Capp discovered that an Englishman's hat remained a powerful symbol and highly prized layer of personal protection in the relative stability of the 18th century.

Analyzing Old Bailey court records, he found "startling" evidence of highway robbery victims prioritizing their hats over valuables and large sums of money.

For example, in May 1718, William Seabrook was crossing Finchley Common in London when he was attacked by three thieves, who robbed him of all the money he was carrying, amounting to around £15.

The court record notes that "they also took away his Hat, upon which he begg'd of them not to take away his Hat and make him go home bare-headed; then they threw down his Hat in the Road and left it."

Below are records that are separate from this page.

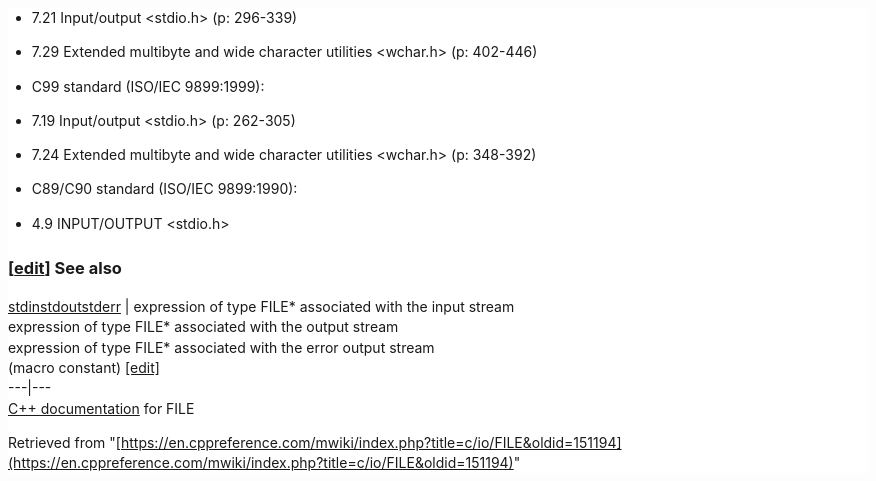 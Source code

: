   * 7.21 Input/output <stdio.h> (p: 296-339) 



    

  * 7.29 Extended multibyte and wide character utilities <wchar.h> (p: 402-446) 



  * C99 standard (ISO/IEC 9899:1999): 



    

  * 7.19 Input/output <stdio.h> (p: 262-305) 



    

  * 7.24 Extended multibyte and wide character utilities <wchar.h> (p: 348-392) 



  * C89/C90 standard (ISO/IEC 9899:1990): 



    

  * 4.9 INPUT/OUTPUT <stdio.h>



### [[edit](https://en.cppreference.com/mwiki/index.php?title=c/io/FILE&action=edit&section=6 "Edit section: See also")] See also

[ stdinstdoutstderr](std_streams.html "c/io/std streams") |  expression of type FILE* associated with the input stream  
expression of type FILE* associated with the output stream  
expression of type FILE* associated with the error output stream   
(macro constant) [[edit]](https://en.cppreference.com/mwiki/index.php?title=Template:c/io/dsc_std_streams&action=edit)  
---|---  
[C++ documentation](../../cpp/io/c/FILE.html "cpp/io/c/FILE") for FILE  
  
Retrieved from "[https://en.cppreference.com/mwiki/index.php?title=c/io/FILE&oldid=151194](https://en.cppreference.com/mwiki/index.php?title=c/io/FILE&oldid=151194)" 
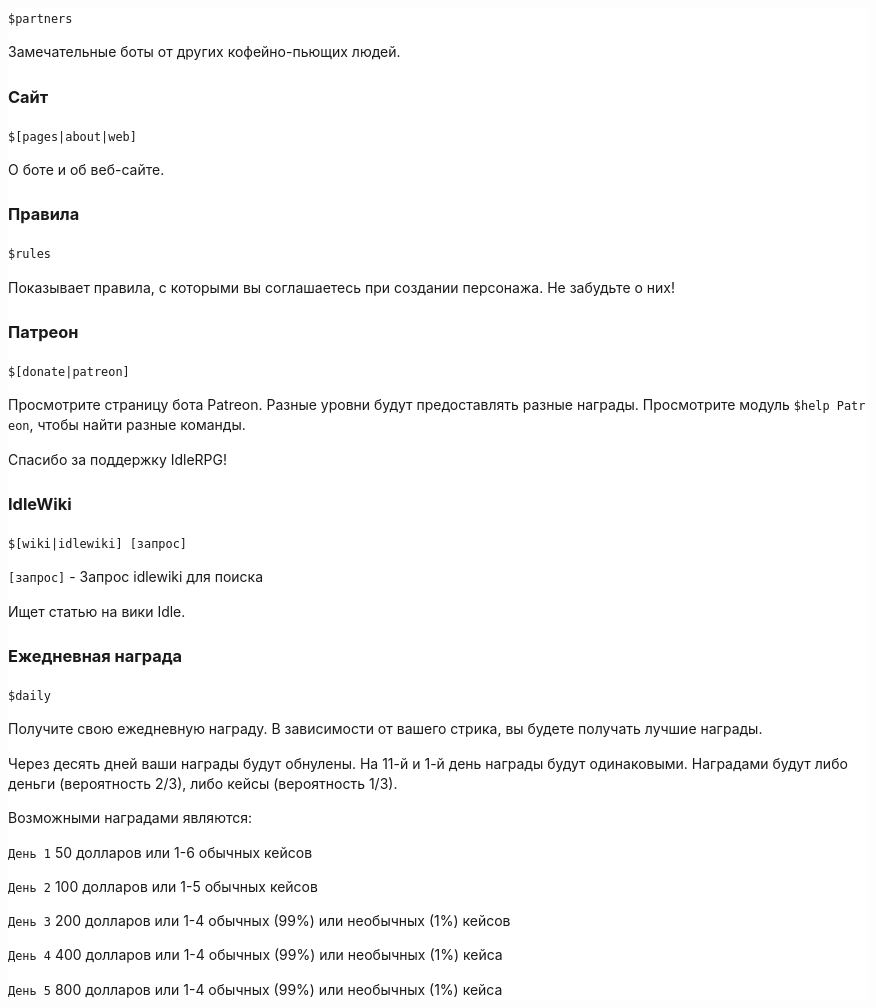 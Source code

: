 `$partners`

Замечательные боты от других кофейно-пьющих людей.

### Сайт

`$[pages|about|web]`

О боте и об веб-сайте.

### Правила

`$rules`

Показывает правила, с которыми вы соглашаетесь при создании персонажа. Не забудьте о них!

### Патреон

`$[donate|patreon]`

Просмотрите страницу бота Patreon. Разные уровни будут предоставлять разные награды.
Просмотрите модуль `$help Patreon`, чтобы найти разные команды.

Спасибо за поддержку IdleRPG!

### IdleWiki

`$[wiki|idlewiki] [запрос]`

`[запрос]` - Запрос idlewiki для поиска

Ищет статью на вики Idle.

### Ежедневная награда

`$daily`

Получите свою ежедневную награду. В зависимости от вашего стрика, вы будете получать лучшие награды.

Через десять дней ваши награды будут обнулены. На 11-й и 1-й день награды будут одинаковыми.
Наградами будут либо деньги (вероятность 2/3), либо кейсы (вероятность 1/3).

Возможными наградами являются:

`День 1`
50 долларов или 1-6 обычных кейсов

`День 2`
100 долларов или 1-5 обычных кейсов

`День 3`
200 долларов или 1-4 обычных (99%) или необычных (1%) кейсов

`День 4`
400 долларов или 1-4 обычных (99%) или необычных (1%) кейса

`День 5`
800 долларов или 1-4 обычных (99%) или необычных (1%) кейса
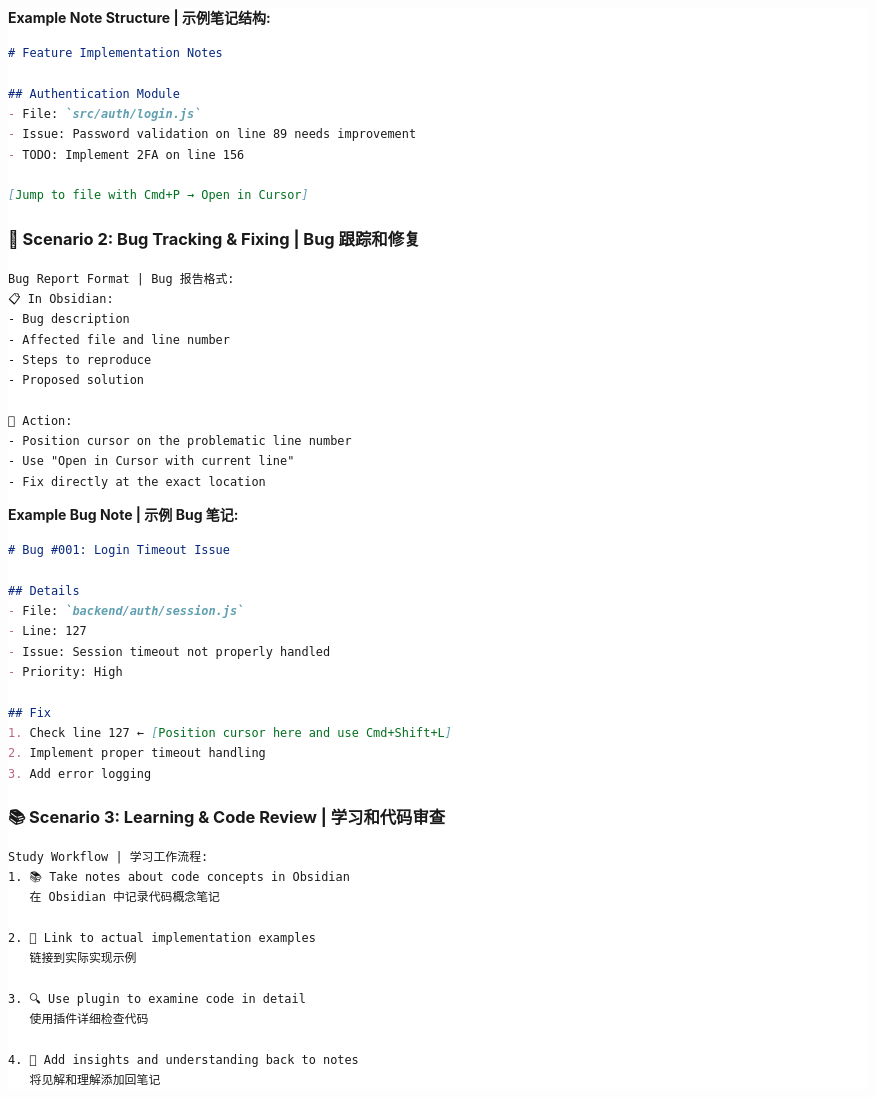 **Example Note Structure | 示例笔记结构:**
```markdown
# Feature Implementation Notes

## Authentication Module
- File: `src/auth/login.js`
- Issue: Password validation on line 89 needs improvement
- TODO: Implement 2FA on line 156

[Jump to file with Cmd+P → Open in Cursor]
```

### 🐛 Scenario 2: Bug Tracking & Fixing | Bug 跟踪和修复

```
Bug Report Format | Bug 报告格式:
📋 In Obsidian:
- Bug description
- Affected file and line number
- Steps to reproduce
- Proposed solution

🔧 Action:
- Position cursor on the problematic line number
- Use "Open in Cursor with current line"
- Fix directly at the exact location
```

**Example Bug Note | 示例 Bug 笔记:**
```markdown
# Bug #001: Login Timeout Issue

## Details
- File: `backend/auth/session.js`
- Line: 127
- Issue: Session timeout not properly handled
- Priority: High

## Fix
1. Check line 127 ← [Position cursor here and use Cmd+Shift+L]
2. Implement proper timeout handling
3. Add error logging
```

### 📚 Scenario 3: Learning & Code Review | 学习和代码审查

```
Study Workflow | 学习工作流程:
1. 📚 Take notes about code concepts in Obsidian
   在 Obsidian 中记录代码概念笔记

2. 🔗 Link to actual implementation examples
   链接到实际实现示例

3. 🔍 Use plugin to examine code in detail
   使用插件详细检查代码

4. 📝 Add insights and understanding back to notes
   将见解和理解添加回笔记
```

Capp said: "There seems to have been an unwritten convention that if victims meekly surrendered their valuables, they deserved at least a small favour.

"So some highwaymen were willing to let men keep their precious hats.

"The behavior of robber and robbed might seem bizarre today, but it's got a lot to do with health concerns.

"Men wearing periwigs often had their head shaved, so they were more susceptible to the cold.

"And 18th century medical guides were obsessed with keeping the head warm and warned that going outside bareheaded risked illness."

Capp's research found that being seen bareheaded in the 18th century was associated with abject poverty and madness.

Court records reveal that suspects were desperately anxious not to be hatless when they appeared before a magistrate or jury.

Capp said: "Even in London's seedy underworld, a hat felt essential."

He says when Thomas Ruby was tried for burglary at the Old Bailey in 1741, he "begged very hard" for the return of his hat, lost at the time of his arrest, "for he had none to wear."

Capp added: "What you wear says something about how you see yourself and the world.

"And the hat is so eloquent because it's so versatile – you can position it in so many ways, take it off, wave it around, and attach messages to it."